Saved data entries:
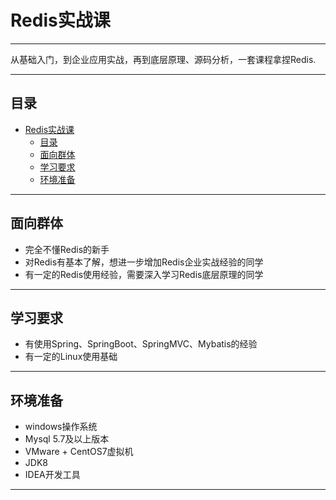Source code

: <!--
 * @Author: Guojian Wang 1085844536@qq.com
 * @Date: 2023-04-14 14:51:18
 * @LastEditTime: 2023-04-14 14:53:01
 * @LastEditors: Guojian Wang 1085844536@qq.com
 * @FilePath: \READMEd:\Developer\WGJ\Java_WorkSpace\redis\doc\00.课程介绍.md
 * @Description:
-->
# Redis实战课

***

从基础入门，到企业应用实战，再到底层原理、源码分析，一套课程拿捏Redis.

***

## 目录

- [Redis实战课](#redis实战课)
  - [目录](#目录)
  - [面向群体](#面向群体)
  - [学习要求](#学习要求)
  - [环境准备](#环境准备)

***

## 面向群体

- 完全不懂Redis的新手
- 对Redis有基本了解，想进一步增加Redis企业实战经验的同学
- 有一定的Redis使用经验，需要深入学习Redis底层原理的同学

***

## 学习要求

- 有使用Spring、SpringBoot、SpringMVC、Mybatis的经验
- 有一定的Linux使用基础

***

## 环境准备

- windows操作系统
- Mysql 5.7及以上版本
- VMware + CentOS7虚拟机
- JDK8
- IDEA开发工具

***
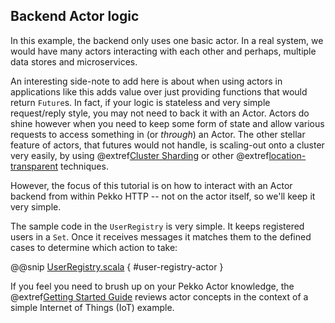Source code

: Backend Actor logic
-------------------

In this example, the backend only uses one basic actor. In a real system, we would have many actors interacting with each other and perhaps, multiple data stores and microservices. 

An interesting side-note to add here is about when using actors in applications like this adds value over just providing functions that would return `Future`s.
In fact, if your logic is stateless and very simple request/reply style, you may not need to back it with an Actor. Actors do shine however when you need to keep some form of state and allow various requests to access something in (or *through*) an Actor. The other stellar feature of actors, that futures would not handle, is scaling-out onto a cluster very easily, by using @extref[Cluster Sharding](pekko:cluster-sharding.html) or other @extref[location-transparent](pekko:general/remoting.html) techniques.

However, the focus of this tutorial is on how to interact with an Actor backend from within Pekko HTTP -- not on the actor itself, so we'll keep it very simple.
 
The sample code in the `UserRegistry` is very simple. It keeps registered users in a `Set`. Once it receives messages it matches them to the defined cases to determine which action to take:

@@snip [UserRegistry.scala]($g8src$/scala/$package$/UserRegistry.scala) { #user-registry-actor }

If you feel you need to brush up on your Pekko Actor knowledge, the @extref[Getting Started Guide](pekko:guide/index.html) reviews actor concepts in the context of a simple Internet of Things (IoT) example.
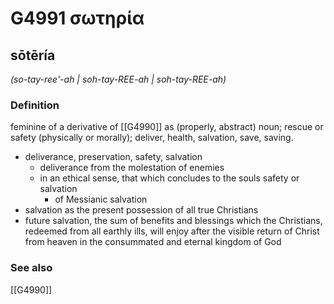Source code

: # G4991 σωτηρία

## sōtēría

_(so-tay-ree'-ah | soh-tay-REE-ah | soh-tay-REE-ah)_

### Definition

feminine of a derivative of [[G4990]] as (properly, abstract) noun; rescue or safety (physically or morally); deliver, health, salvation, save, saving.

- deliverance, preservation, safety, salvation
  - deliverance from the molestation of enemies
  - in an ethical sense, that which concludes to the souls safety or salvation
    - of Messianic salvation
- salvation as the present possession of all true Christians
- future salvation, the sum of benefits and blessings which the Christians, redeemed from all earthly ills, will enjoy after the visible return of Christ from heaven in the consummated and eternal kingdom of God

### See also

[[G4990]]

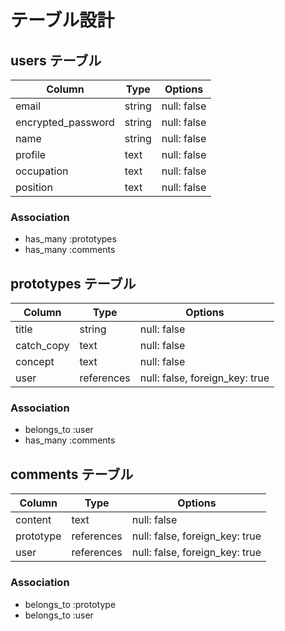 # テーブル設計

## users テーブル

| Column             | Type   | Options                        |
| ------------------ | ------ | ------------------------------ |
| email              | string | null: false                   |
| encrypted_password | string | null: false                   |
| name               | string | null: false                   |
| profile            | text   | null: false                   |
| occupation         | text   | null: false                   |
| position           | text   | null: false                   |

### Association

- has_many :prototypes
- has_many :comments

## prototypes テーブル

| Column     | Type       | Options                        |
| ---------- | ---------- | ------------------------------ |
| title      | string     | null: false                   |
| catch_copy | text       | null: false                   |
| concept    | text       | null: false                   |
| user       | references | null: false, foreign_key: true |

### Association

- belongs_to :user
- has_many :comments

## comments テーブル

| Column    | Type       | Options                        |
| --------- | ---------- | ------------------------------ |
| content   | text       | null: false                   |
| prototype | references | null: false, foreign_key: true |
| user      | references | null: false, foreign_key: true |

### Association

- belongs_to :prototype
- belongs_to :user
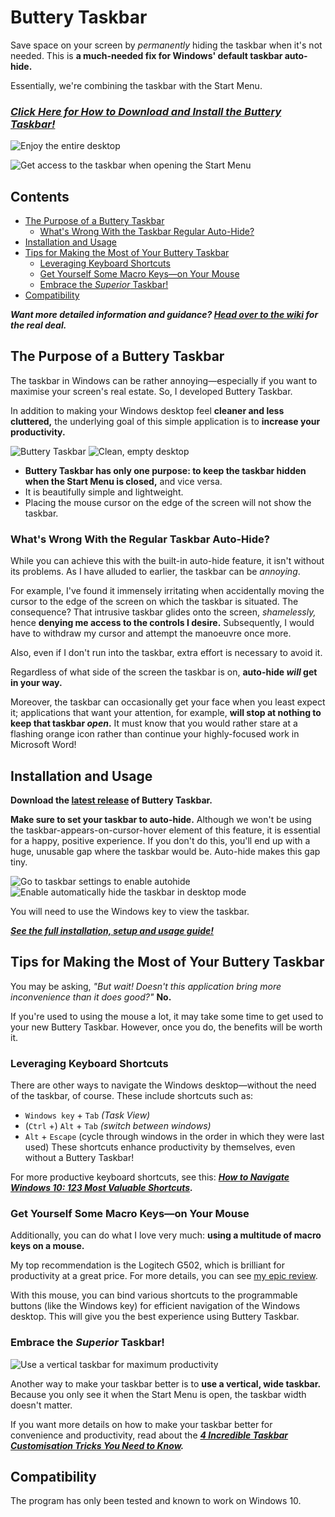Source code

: # Buttery Taskbar
Save space on your screen by *permanently* hiding the taskbar when it's not needed. This is **a much-needed fix for Windows' default taskbar auto-hide.**

Essentially, we're combining the taskbar with the Start Menu.

### ***[Click Here for How to Download and Install the Buttery Taskbar!](https://github.com/CrypticButter/ButteryTaskbar/wiki/Installation,-Setup-and-Usage)***

![Enjoy the entire desktop](https://i.imgur.com/HSuzqLhl.png)

![Get access to the taskbar when opening the Start Menu](https://i.imgur.com/RDkaKdcl.jpg)

## Contents
- [The Purpose of a Buttery Taskbar](#the-purpose-of-a-buttery-taskbar)
  - [What's Wrong With the Taskbar Regular Auto-Hide?](#whats-wrong-with-the-regular-taskbar-auto-hide)
- [Installation and Usage](#installation-and-usage)
- [Tips for Making the Most of Your Buttery Taskbar](#tips-for-making-the-most-of-your-buttery-taskbar)
  - [Leveraging Keyboard Shortcuts](#leveraging-keyboard-shortcuts)
  - [Get Yourself Some Macro Keys—on Your Mouse](#get-yourself-some-macro-keyson-your-mouse)
  - [Embrace the *Superior* Taskbar!](#embrace-the-superior-taskbar)
- [Compatibility](#compatibility)

***Want more detailed information and guidance? [Head over to the wiki](https://github.com/CrypticButter/ButteryTaskbar/wiki) for the real deal.***
## The Purpose of a Buttery Taskbar
The taskbar in Windows can be rather annoying—especially if you want to maximise your screen's real estate. So, I developed Buttery Taskbar.

In addition to making your Windows desktop feel **cleaner and less cluttered,** the underlying goal of this simple application is to **increase your productivity.**

![Buttery Taskbar](https://i.imgur.com/aSJ0gJPt.png)
![Clean, empty desktop](https://i.imgur.com/sJ7v5zcm.jpg)

- **Buttery Taskbar has only one purpose: to keep the taskbar hidden when the Start Menu is closed,** and vice versa.
- It is beautifully simple and lightweight.
- Placing the mouse cursor on the edge of the screen will not show the taskbar.

### What's Wrong With the Regular Taskbar Auto-Hide?
While you can achieve this with the built-in auto-hide feature, it isn't without its problems. As I have alluded to earlier, the taskbar can be *annoying*.

For example, I've found it immensely irritating when accidentally moving the cursor to the edge of the screen on which the taskbar is situated. The consequence? That intrusive taskbar glides onto the screen, *shamelessly,* hence **denying me access to the controls I desire.** Subsequently, I would have to withdraw my cursor and attempt the manoeuvre once more.

Also, even if I don't run into the taskbar, extra effort is necessary to avoid it.

Regardless of what side of the screen the taskbar is on, **auto-hide *will* get in your way.**

Moreover, the taskbar can occasionally get your face when you least expect it; applications that want your attention, for example, **will stop at nothing to keep that taskbar *open*.** It must know that you would rather stare at a flashing orange icon rather than continue your highly-focused work in Microsoft Word!

## Installation and Usage
**Download the [latest release](https://github.com/CrypticButter/ButteryTaskbar/releases) of Buttery Taskbar.**

**Make sure to set your taskbar to auto-hide.** Although we won't be using the taskbar-appears-on-cursor-hover element of this feature, it is essential for a happy, positive experience. If you don't do this, you'll end up with a huge, unusable gap where the taskbar would be. Auto-hide makes this gap tiny.

![Go to taskbar settings to enable autohide](https://i.imgur.com/zSnFeA6m.jpg)
![Enable automatically hide the taskbar in desktop mode](https://i.imgur.com/MMVuYFjm.jpg)

You will need to use the Windows key to view the taskbar.

***[See the full installation, setup and usage guide!](https://github.com/CrypticButter/ButteryTaskbar/wiki/Installation,-Setup-and-Usage)***

## Tips for Making the Most of Your Buttery Taskbar
You may be asking, 
*"But wait! Doesn't this application bring more inconvenience than it does good?"*
**No.**

If you're used to using the mouse a lot, it may take some time to get used to your new Buttery Taskbar. However, once you do, the benefits will be worth it.

### Leveraging Keyboard Shortcuts
There are other ways to navigate the Windows desktop—without the need of the taskbar, of course. These include shortcuts such as:
- `Windows key` + `Tab` *(Task View)*
- (`Ctrl` +) `Alt` + `Tab` *(switch between windows)*
- `Alt` + `Escape` (cycle through windows in the order in which they were last used)
These shortcuts enhance productivity by themselves, even without a Buttery Taskbar!

For more productive keyboard shortcuts, see this: ***[How to Navigate Windows 10: 123 Most Valuable Shortcuts](https://crypticbutter.com/navigate-windows-10-123-shortcuts/).***

### Get Yourself Some Macro Keys—on Your Mouse
Additionally, you can do what I love very much: **using a multitude of macro keys on a mouse.**

My top recommendation is the Logitech G502, which is brilliant for productivity at a great price. For more details, you can see [my epic review](https://crypticbutter.com/best-mouse-for-programming-g502/).

With this mouse, you can bind various shortcuts to the programmable buttons (like the Windows key) for efficient navigation of the Windows desktop. This will give you the best experience using Buttery Taskbar.

### Embrace the *Superior* Taskbar!
![Use a vertical taskbar for maximum productivity](https://i.imgur.com/4GcKLupl.png)

Another way to make your taskbar better is to **use a vertical, wide taskbar.** Because you only see it when the Start Menu is open, the taskbar width doesn't matter.

If you want more details on how to make your taskbar better for convenience and productivity, read about the ***[4 Incredible Taskbar Customisation Tricks You Need to Know](https://crypticbutter.com/4-taskbar-customisation-tricks/).***

## Compatibility
The program has only been tested and known to work on Windows 10.
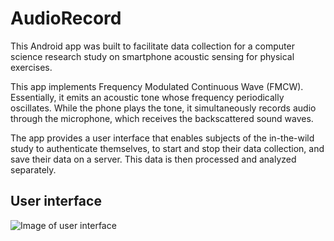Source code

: # AudioRecord
This Android app was built to facilitate data collection for a computer science research study on smartphone acoustic sensing for physical exercises. 

This app implements Frequency Modulated Continuous Wave (FMCW). Essentially, it emits an acoustic tone whose frequency periodically oscillates. While the phone plays the tone, it simultaneously records audio through the microphone, which receives the backscattered sound waves. 

The app provides a user interface that enables subjects of the in-the-wild study to authenticate themselves, to start and stop their data collection, and save their data on a server. This data is then processed and analyzed separately.

## User interface
![Image of user interface](https://github.com/abx393/images/blob/main/sonar_app_smaller.png)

**Exercise prompt**
Please return the lines above that run from the line containing "Additionally, you can" to the line containing "My top recommendation", inclusive, exactly and with no other lines.

**Solution for this task**
Additionally, you can do what I love very much: **using a multitude of macro keys on a mouse.**

My top recommendation is the Logitech G502, which is brilliant for productivity at a great price. For more details, you can see [my epic review](https://crypticbutter.com/best-mouse-for-programming-g502/).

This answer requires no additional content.